:: Information supplied ::

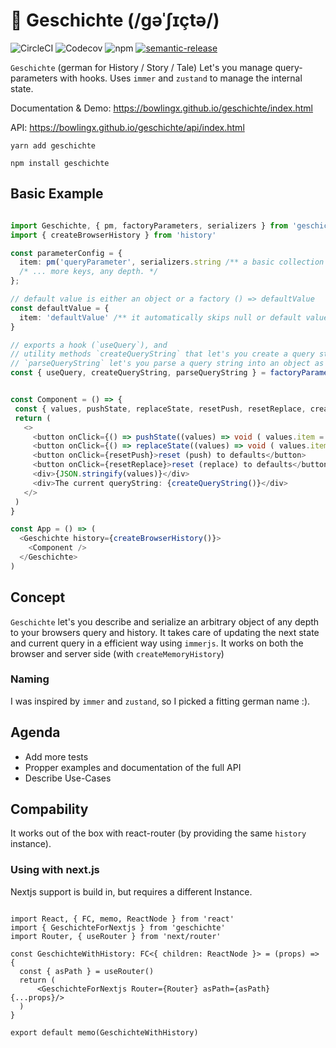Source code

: # 📖 Geschichte (/ɡəˈʃɪçtə/)

![CircleCI](https://img.shields.io/circleci/build/gh/BowlingX/geschichte)
![Codecov](https://img.shields.io/codecov/c/github/bowlingx/geschichte)
![npm](https://img.shields.io/npm/v/geschichte)
[![semantic-release](https://img.shields.io/badge/%20%20%F0%9F%93%A6%F0%9F%9A%80-semantic--release-e10079.svg)](https://github.com/semantic-release/semantic-release)

`Geschichte` (german for History / Story / Tale) Let's you manage query-parameters with hooks.
Uses `immer` and `zustand` to manage the internal state.

Documentation & Demo: https://bowlingx.github.io/geschichte/index.html

API: https://bowlingx.github.io/geschichte/api/index.html

    yarn add geschichte
    
    npm install geschichte

## Basic Example

```typescript jsx

import Geschichte, { pm, factoryParameters, serializers } from 'geschichte'
import { createBrowserHistory } from 'history'

const parameterConfig = {
  item: pm('queryParameter', serializers.string /** a basic collection of serializers is availble, like date, int, float, arrays */ )
  /* ... more keys, any depth. */
};

// default value is either an object or a factory () => defaultValue
const defaultValue = {
  item: 'defaultValue' /** it automatically skips null or default values*/
}

// exports a hook (`useQuery`), and 
// utility methods `createQueryString` that let's you create a query string based on the described object anywhere outside of components etc.
// `parseQueryString` let's you parse a query string into an object as defined in the `parameterConfig`.
const { useQuery, createQueryString, parseQueryString } = factoryParameters(parameterConfig, defaultValue,  /** optional namespace, (creates a prefix separated by a dot)*/);


const Component = () => {
 const { values, pushState, replaceState, resetPush, resetReplace, createQueryString, batchReplaceState, batchPushState } = useQuery()
 return (
   <>
     <button onClick={() => pushState((values) => void ( values.item = "newValue" ))}>push new state</button>
     <button onClick={() => replaceState((values) => void ( values.item = "anotherOne" ))}>replace state</button>
     <button onClick={resetPush}>reset (push) to defaults</button>
     <button onClick={resetReplace}>reset (replace) to defaults</button>
     <div>{JSON.stringify(values)}</div>
     <div>The current queryString: {createQueryString()}</div>
   </> 
 )
}

const App = () => (
  <Geschichte history={createBrowserHistory()}>
    <Component />
  </Geschichte>
)
```

## Concept

`Geschichte` let's you describe and serialize an arbitrary object of any depth to your browsers query and history. 
It takes care of updating the next state and current query in a efficient way using `immerjs`.
It works on both the browser and server side (with `createMemoryHistory`)

### Naming

I was inspired by `immer` and `zustand`, so I picked a fitting german name :).

## Agenda

- Add more tests
- Propper examples and documentation of the full API
- Describe Use-Cases

## Compability

It works out of the box with react-router (by providing the same `history` instance).

### Using with next.js

Nextjs support is build in, but requires a different Instance.

```tsx

import React, { FC, memo, ReactNode } from 'react'
import { GeschichteForNextjs } from 'geschichte'
import Router, { useRouter } from 'next/router'

const GeschichteWithHistory: FC<{ children: ReactNode }> = (props) => {
  const { asPath } = useRouter()
  return (
      <GeschichteForNextjs Router={Router} asPath={asPath} {...props}/>
  )
}

export default memo(GeschichteWithHistory)

```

:: Problem to solve ::
Which lines above include "parameterConfig"? Show each of them by copying it.

:: The completed task ::
const parameterConfig = {
// `parseQueryString` let's you parse a query string into an object as defined in the `parameterConfig`.
const { useQuery, createQueryString, parseQueryString } = factoryParameters(parameterConfig, defaultValue,  /** optional namespace, (creates a prefix separated by a dot)*/);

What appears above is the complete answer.